Presently, only specific states such as Arunachal Pradesh, Sikkim, Andhra Pradesh, and Odisha conduct their assembly polls concurrently with the Lok Sabha elections. The rest follow staggered election cycles, contributing to frequent electoral exercises.
Reports and Perspectives on One Nation One Election:
The Law Commission of India (LCI), led by Justice B. S. Chauhan, issued a draft report in 2018, scrutinizing simultaneous elections. The report recognized potential benefits, including cost savings and focused governance, but it also underscored the constitutional and legal complexities surrounding the proposal.
Notably, the LCI, as early as 1999, supported the concept of simultaneous elections. This historical context reveals that the idea has been debated over time.
Challenges and Concerns:
- Reduction in election expenditure
- Enhanced governance and policy continuity
- Increased voter turnout
- Reduced political manipulation
- Logistical challenges
- Dominance of national issues
- Risk of single-issue campaigns
- Potential for weakened federalism
The ONOE plan encounters several roadblocks. Feasibility and constitutional implications arise due to the fixed tenures outlined in the Constitution for the Lok Sabha and State Assemblies. Maintaining stability and conducting fresh elections in case of mid-term government collapse presents a significant challenge.
ONOE also raises concerns regarding federalism and conceptual incompatibility. Altering the balance between the Union and the States could impact state governments’ autonomy and authority.
Moreover, the blending of national and state issues could dilute accountability mechanisms and result in a less-focused governance approach.
The Way Forward:
To navigate this complex terrain, a comprehensive constitutional review is imperative.
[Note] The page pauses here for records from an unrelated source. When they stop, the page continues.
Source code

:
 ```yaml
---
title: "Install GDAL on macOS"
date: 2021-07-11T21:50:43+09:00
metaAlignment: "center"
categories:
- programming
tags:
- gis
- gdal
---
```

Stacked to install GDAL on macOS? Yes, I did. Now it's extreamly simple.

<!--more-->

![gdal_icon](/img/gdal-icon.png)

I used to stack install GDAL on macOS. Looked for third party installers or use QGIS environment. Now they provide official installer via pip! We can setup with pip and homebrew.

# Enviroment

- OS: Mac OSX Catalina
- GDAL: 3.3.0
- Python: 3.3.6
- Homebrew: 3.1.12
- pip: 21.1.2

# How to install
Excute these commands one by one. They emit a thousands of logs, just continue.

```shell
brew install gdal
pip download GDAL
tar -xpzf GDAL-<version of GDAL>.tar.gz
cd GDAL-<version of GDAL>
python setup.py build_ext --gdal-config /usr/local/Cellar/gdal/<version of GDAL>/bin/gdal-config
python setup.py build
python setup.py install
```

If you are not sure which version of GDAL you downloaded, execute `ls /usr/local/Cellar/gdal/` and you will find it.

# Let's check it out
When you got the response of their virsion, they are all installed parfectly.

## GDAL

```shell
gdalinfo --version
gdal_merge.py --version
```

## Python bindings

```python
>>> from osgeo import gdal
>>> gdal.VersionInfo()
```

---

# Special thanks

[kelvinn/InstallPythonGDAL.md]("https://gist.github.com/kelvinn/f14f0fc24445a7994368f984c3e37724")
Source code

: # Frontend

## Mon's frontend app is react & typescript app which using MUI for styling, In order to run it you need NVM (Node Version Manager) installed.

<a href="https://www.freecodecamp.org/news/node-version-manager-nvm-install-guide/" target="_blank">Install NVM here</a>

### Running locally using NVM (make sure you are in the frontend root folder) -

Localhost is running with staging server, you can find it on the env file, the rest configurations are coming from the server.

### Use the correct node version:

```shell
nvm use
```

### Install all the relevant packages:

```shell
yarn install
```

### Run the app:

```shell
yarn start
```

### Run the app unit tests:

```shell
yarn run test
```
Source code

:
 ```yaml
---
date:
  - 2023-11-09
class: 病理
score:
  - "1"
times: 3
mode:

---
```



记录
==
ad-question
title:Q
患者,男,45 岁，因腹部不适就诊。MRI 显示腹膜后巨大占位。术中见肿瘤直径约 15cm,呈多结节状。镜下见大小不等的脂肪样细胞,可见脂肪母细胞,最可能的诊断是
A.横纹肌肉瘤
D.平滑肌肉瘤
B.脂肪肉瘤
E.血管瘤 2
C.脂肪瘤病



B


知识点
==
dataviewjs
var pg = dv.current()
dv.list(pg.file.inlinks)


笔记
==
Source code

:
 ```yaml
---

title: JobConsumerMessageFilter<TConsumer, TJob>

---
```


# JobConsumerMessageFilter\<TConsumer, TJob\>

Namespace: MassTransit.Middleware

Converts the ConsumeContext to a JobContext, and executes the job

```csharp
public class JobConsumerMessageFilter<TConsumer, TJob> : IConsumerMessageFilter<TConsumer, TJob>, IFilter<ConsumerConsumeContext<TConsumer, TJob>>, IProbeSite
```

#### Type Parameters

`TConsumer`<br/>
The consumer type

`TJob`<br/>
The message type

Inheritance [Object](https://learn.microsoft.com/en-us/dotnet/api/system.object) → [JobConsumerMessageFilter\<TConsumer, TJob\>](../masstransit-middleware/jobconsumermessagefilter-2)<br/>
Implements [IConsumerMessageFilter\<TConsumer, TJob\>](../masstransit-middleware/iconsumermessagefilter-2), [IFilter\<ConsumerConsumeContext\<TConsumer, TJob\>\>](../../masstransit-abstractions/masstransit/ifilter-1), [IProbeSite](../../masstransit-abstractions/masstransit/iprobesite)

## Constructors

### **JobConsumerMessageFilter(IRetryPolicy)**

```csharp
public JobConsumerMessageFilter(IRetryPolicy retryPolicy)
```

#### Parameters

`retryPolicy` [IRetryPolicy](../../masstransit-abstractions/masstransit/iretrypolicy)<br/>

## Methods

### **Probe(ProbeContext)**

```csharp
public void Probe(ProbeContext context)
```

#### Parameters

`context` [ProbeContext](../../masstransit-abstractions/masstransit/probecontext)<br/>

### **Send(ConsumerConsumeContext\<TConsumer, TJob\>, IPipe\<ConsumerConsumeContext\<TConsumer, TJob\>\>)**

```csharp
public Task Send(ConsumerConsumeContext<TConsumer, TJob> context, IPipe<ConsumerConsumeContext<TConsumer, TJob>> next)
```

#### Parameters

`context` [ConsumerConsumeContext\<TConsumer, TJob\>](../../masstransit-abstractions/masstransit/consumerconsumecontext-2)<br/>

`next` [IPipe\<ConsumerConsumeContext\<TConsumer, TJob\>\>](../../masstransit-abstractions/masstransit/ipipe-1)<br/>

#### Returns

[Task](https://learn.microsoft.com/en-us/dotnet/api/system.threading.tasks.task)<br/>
Legal experts should meticulously assess necessary amendments, and a contingency plan to handle midterm government collapses should be developed.
Balancing federalism and centralization is crucial. Engaging in dialogues with state governments to understand and address their concerns about centralization can pave the way for a balanced framework.
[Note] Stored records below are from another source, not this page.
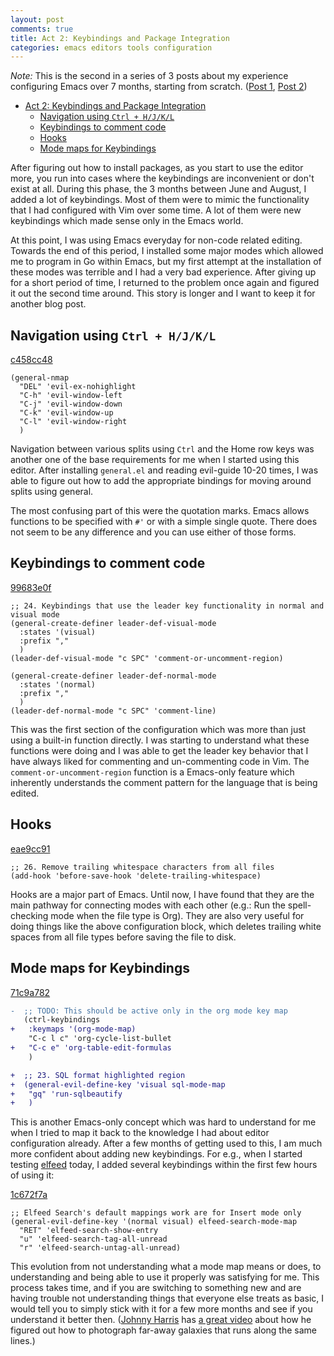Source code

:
 ```yaml
---
layout: post
comments: true
title: Act 2: Keybindings and Package Integration
categories: emacs editors tools configuration
---
```


_Note:_ This is the second in a series of 3 posts about my experience configuring Emacs over 7
months, starting from scratch. ([Post 1][1], [Post 2][2])

[1]: /emacs/editors/tools/configuration/2020/11/15/configuring-emacs-7-months-later-act-1
[2]: /emacs/editors/tools/configuration/2020/11/21/configuring-emacs-7-months-later-act-2

- [Act 2: Keybindings and Package Integration](#orgec4b729)
  - [Navigation using `Ctrl + H/J/K/L`](#org54cf0c5)
  - [Keybindings to comment code](#orgc1a4811)
  - [Hooks](#org05e0dfd)
  - [Mode maps for Keybindings](#orge17068c)


<a id="orgec4b729"></a>

After figuring out how to install packages, as you start to use the editor more, you run into cases
where the keybindings are inconvenient or don't exist at all. During this phase, the 3 months
between June and August, I added a lot of keybindings. Most of them were to mimic the functionality
that I had configured with Vim over some time. A lot of them were new keybindings which made sense
only in the Emacs world.

<!--more-->

At this point, I was using Emacs everyday for non-code related editing. Towards the end of this
period, I installed some major modes which allowed me to program in Go within Emacs, but my first
attempt at the installation of these modes was terrible and I had a very bad experience. After
giving up for a short period of time, I returned to the problem once again and figured it out the
second time around. This story is longer and I want to keep it for another blog post.


<a id="org54cf0c5"></a>

## Navigation using `Ctrl + H/J/K/L`

[c458cc48](https://github.com/icyflame/.emacs.d/commit/c458cc48)

```elisp
(general-nmap
  "DEL" 'evil-ex-nohighlight
  "C-h" 'evil-window-left
  "C-j" 'evil-window-down
  "C-k" 'evil-window-up
  "C-l" 'evil-window-right
  )
```

Navigation between various splits using `Ctrl` and the Home row keys was another one of the base
requirements for me when I started using this editor. After installing `general.el` and reading
evil-guide 10-20 times, I was able to figure out how to add the appropriate bindings for moving
around splits using general.

The most confusing part of this were the quotation marks. Emacs allows functions to be specified
with `#'` or with a simple single quote. There does not seem to be any difference and you can use
either of those forms.


<a id="orgc1a4811"></a>

## Keybindings to comment code

[99683e0f](https://github.com/icyflame/.emacs.d/commit/99683e0f)

```elisp
;; 24. Keybindings that use the leader key functionality in normal and visual mode
(general-create-definer leader-def-visual-mode
  :states '(visual)
  :prefix ","
  )
(leader-def-visual-mode "c SPC" 'comment-or-uncomment-region)

(general-create-definer leader-def-normal-mode
  :states '(normal)
  :prefix ","
  )
(leader-def-normal-mode "c SPC" 'comment-line)
```

This was the first section of the configuration which was more than just using a built-in function
directly. I was starting to understand what these functions were doing and I was able to get the
leader key behavior that I have always liked for commenting and un-commenting code in Vim. The
`comment-or-uncomment-region` function is a Emacs-only feature which inherently understands the
comment pattern for the language that is being edited.


<a id="org05e0dfd"></a>

## Hooks

[eae9cc91](https://github.com/icyflame/.emacs.d/commit/eae9cc91)

```elisp
;; 26. Remove trailing whitespace characters from all files
(add-hook 'before-save-hook 'delete-trailing-whitespace)
```

Hooks are a major part of Emacs. Until now, I have found that they are the main pathway for
connecting modes with each other (e.g.: Run the spell-checking mode when the file type is Org). They
are also very useful for doing things like the above configuration block, which deletes trailing
white spaces from all file types before saving the file to disk.


<a id="orge17068c"></a>

## Mode maps for Keybindings

[71c9a782](https://github.com/icyflame/.emacs.d/commit/71c9a782)

```diff
-  ;; TODO: This should be active only in the org mode key map
   (ctrl-keybindings
+	:keymaps '(org-mode-map)
	"C-c l c" 'org-cycle-list-bullet
+   "C-c e" 'org-table-edit-formulas
	)

+  ;; 23. SQL format highlighted region
+  (general-evil-define-key 'visual sql-mode-map
+	"gq" 'run-sqlbeautify
+	)
```

This is another Emacs-only concept which was hard to understand for me when I tried to map it back
to the knowledge I had about editor configuration already. After a few months of getting used to
this, I am much more confident about adding new keybindings. For e.g., when I started testing
[elfeed](https://github.com/skeeto/elfeed) today, I added several keybindings within the first few hours of using it:

[1c672f7a](https://github.com/icyflame/.emacs.d/commit/1c672f7a)

```elisp
;; Elfeed Search's default mappings work are for Insert mode only
(general-evil-define-key '(normal visual) elfeed-search-mode-map
  "RET" 'elfeed-search-show-entry
  "u" 'elfeed-search-tag-all-unread
  "r" 'elfeed-search-untag-all-unread)
```

This evolution from not understanding what a mode map means or does, to understanding and being able
to use it properly was satisfying for me. This process takes time, and if you are switching to
something new and are having trouble not understanding things that everyone else treats as <span class="underline">basic</span>,
I would tell you to simply stick with it for a few more months and see if you understand it better
then. ([Johnny Harris](https://www.youtube.com/channel/UCmGSJVG3mCRXVOP4yZrU1Dw) has [a great video](https://www.youtube.com/watch?v=zKDe094o-Q8) about how he figured out how to photograph far-away galaxies
that runs along the same lines.)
Exploring a hybrid accountability model, which retains staggered elections for select states while implementing ONOE for others, could promote effective governance.
Conducting an independent and transparent cost-benefit analysis is essential to address misconceptions about the financial implications of ONOE.
Lastly, a phased approach, beginning with pilot projects in a limited number of states, allows for the assessment of challenges and insights before nationwide adoption.
The proposal for ‘One Nation One Election’ holds the potential to transform India’s electoral landscape, but it demands careful consideration, balancing the benefits with the challenges. As India’s democracy navigates its complex dynamics and diverse contexts, a well-rounded understanding is crucial before implementing such a significant change.